12/30 was real

May 25, 2026 · campaign-reports

Campaign: 2026-05-24-nvidia-nemotron-super-3-120b-agentic-core-v1
Prior campaign: 2026-05-19-nemotron-super-3-120b-agentic-core-v1
Model: NVIDIA Nemotron Super 3 120B A12B (nvidia.nemotron-super-3-120b, AWS Bedrock ON_DEMAND us-east-1)
Harness: agentic-core-v1 (10 tasks x 3 runs = 30 total)
Campaign date: 2026-05-24

The first run of Nemotron Super 3 120B returned 12/30 — a 13-point miss against the pre-campaign prediction of 25/30. A result that far from expectation raises an obvious question: was it a bad run, or does the model genuinely top out here?
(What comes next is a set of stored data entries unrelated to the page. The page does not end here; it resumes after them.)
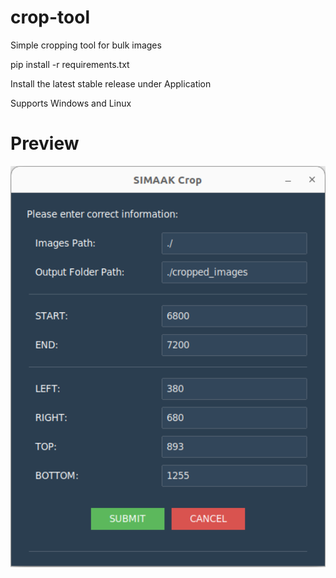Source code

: # crop-tool
Simple cropping tool for bulk images

pip install -r requirements.txt

Install the latest stable release under Application

Supports Windows and Linux

# Preview

<p align="center">
  <img src="preview.jpg" alt="" width="800">
</p>


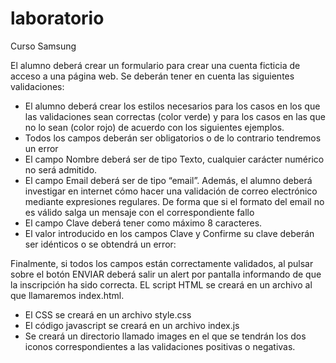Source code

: # laboratorio
Curso Samsung 

El alumno deberá crear un formulario para crear una cuenta ficticia de acceso a una página web.
Se deberán tener en cuenta las siguientes validaciones:

- El alumno deberá crear los estilos necesarios para los casos en los que las validaciones sean correctas (color verde) y para los casos en las que no lo sean (color rojo) de acuerdo con los siguientes ejemplos.
- Todos los campos deberán ser obligatorios o de lo contrario tendremos un error 
- El campo Nombre deberá ser de tipo Texto, cualquier carácter numérico no será admitido.
- El campo Email deberá ser de tipo “email”. Además, el alumno deberá investigar en internet cómo hacer una validación de correo electrónico mediante expresiones regulares. De forma que si el formato del email no es válido salga un mensaje con el correspondiente fallo
- El campo Clave deberá tener como máximo 8 caracteres.
- El valor introducido en los campos Clave y Confirme su clave deberán ser idénticos o se obtendrá un error:

Finalmente, si todos los campos están correctamente validados, al pulsar sobre el botón ENVIAR deberá salir un alert por pantalla informando de que la inscripción ha sido correcta.
EL script HTML se creará en un archivo al que llamaremos index.html.
- El CSS se creará en un archivo style.css
- El código javascript se creará en un archivo index.js
- Se creará un directorio llamado images en el que se tendrán los dos iconos correspondientes a las validaciones positivas o negativas.
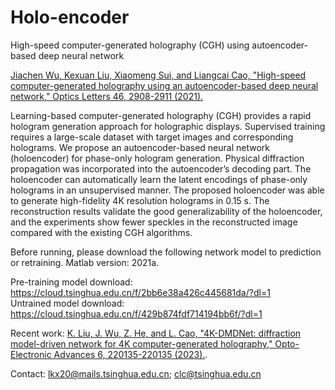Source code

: # Holo-encoder
High-speed computer-generated holography (CGH) using autoencoder-based deep neural network


[Jiachen Wu, Kexuan Liu, Xiaomeng Sui, and Liangcai Cao, "High-speed computer-generated holography using an autoencoder-based deep neural network," Optics Letters 46, 2908-2911 (2021).](https://doi.org/10.1364/OL.425485)

Learning-based computer-generated holography (CGH) provides a rapid hologram generation approach for holographic displays. Supervised training requires a large-scale dataset with target images and corresponding holograms. We propose an autoencoder-based neural network (holoencoder) for phase-only hologram generation. Physical diffraction propagation was incorporated into the autoencoder’s decoding part. The holoencoder can automatically learn the latent encodings of phase-only holograms in an unsupervised manner. The proposed holoencoder was able to generate high-fidelity 4K resolution holograms in 0.15 s. The reconstruction results validate the good generalizability of the holoencoder, and the experiments show fewer speckles in the reconstructed image compared with the existing CGH algorithms.


Before running, please download the following network model to prediction or retraining. Matlab version: 2021a.

Pre-training model download: https://cloud.tsinghua.edu.cn/f/2bb6e38a426c445681da/?dl=1   
Untrained model download: https://cloud.tsinghua.edu.cn/f/429b874fdf714194bb6f/?dl=1

Recent work: [K. Liu, J. Wu, Z. He, and L. Cao, "4K-DMDNet: diffraction model-driven network for 4K computer-generated holography," Opto-Electronic Advances 6, 220135-220135 (2023).](https://www.oejournal.org/article/doi/10.29026/oea.2023.220135).

Contact:
lkx20@mails.tsinghua.edu.cn;
clc@tsinghua.edu.cn
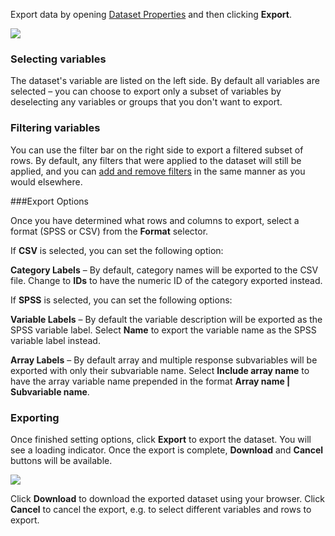 Export data by opening [Dataset Properties](crunch_dataset-properties.html) and then clicking **Export**.

![](images/ExportData.png)

### Selecting variables

The dataset's variable are listed on the left side. By default all variables are selected – you can choose to export only a subset of variables by deselecting any variables or groups that you don't want to export.

### Filtering variables

You can use the filter bar on the right side to export a filtered subset of rows. By default, any filters that were applied to the dataset will still be applied, and you can [add and remove filters](crunch_filtering-data.html) in the same manner as you would elsewhere.

###Export Options

Once you have determined what rows and columns to export, select a format (SPSS or CSV) from the **Format** selector.

If **CSV** is selected, you can set the following option:

**Category Labels** – By default, category names will be exported to the CSV file. Change to **IDs** to have the numeric ID of the category exported instead.

If **SPSS** is selected, you can set the following options:

**Variable Labels** – By default the variable description will be exported as the SPSS variable label. Select **Name** to export the variable name as the SPSS variable label instead.

**Array Labels** – By default array and multiple response subvariables will be exported with only their subvariable name. Select **Include array name** to have the array variable name prepended in the format **Array name | Subvariable name**.

### Exporting

Once finished setting options, click **Export** to export the dataset. You will see a loading indicator. Once the export is complete, **Download** and **Cancel** buttons will be available.

![](images/DownloadExport.png)

Click **Download** to download the exported dataset using your browser. Click **Cancel** to cancel the export, e.g. to select different variables and rows to export.
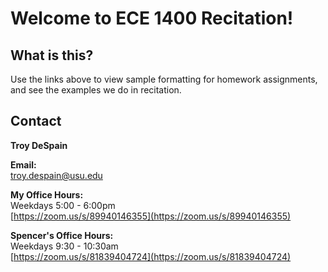 # Welcome to ECE 1400 Recitation!

## What is this?

Use the links above to view sample formatting for homework assignments, and see the examples we do in recitation. 

## Contact

**Troy DeSpain**

**Email:** <br>
troy.despain@usu.edu

**My Office Hours:** <br>
Weekdays 5:00 - 6:00pm <br>
[https://zoom.us/s/89940146355](https://zoom.us/s/89940146355)

**Spencer's Office Hours:** <br>
Weekdays 9:30 - 10:30am <br>
[https://zoom.us/s/81839404724](https://zoom.us/s/81839404724)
The second run answers that. 11/30 (36.7%), $0.017 total, $0.00154/pass. One point from the prior result. Same failure patterns on the same tasks. The model has a genuine structural ceiling on this harness, and it’s in the low 30s.

That settles the noise question. The more interesting thing that came out of the second run is different: Nemotron now scores 2/3 on task_09 (know when to stop), which puts it above GPT-OSS 120B’s 1/3 on the one task most high-scoring models still fail. Two models, same 120B parameters, same Bedrock infrastructure, 12 points apart overall — and the lower-scoring one has the better impossibility gate.

What changed between run 1 and run 2?

[Observed — campaign data, verified: pass_rate_by_task.csv]

Task	2026-05-24	2026-05-19	Change
task_01 fix failing test	0/3	2/3	down
task_02 refactor duplicated code	0/3	1/3	down
task_03 investigate log	1/3	0/3	up
task_04 trace through codebase	0/3	0/3	flat
task_05 minimal fix	1/3	1/3	flat
task_06 handle ambiguous requirement	1/3	2/3	down
task_07 multi-step plan	1/3	0/3	up
task_08 recover from tool error	2/3	2/3	flat
task_09 know when to stop	2/3	1/3	up
task_10 SQL investigation	3/3	3/3	flat
Total	11/30	12/30	-1

Total cost: $0.017 | $0.00154/pass | avg latency: ~2.6s/run (verified: cost_breakdown.csv)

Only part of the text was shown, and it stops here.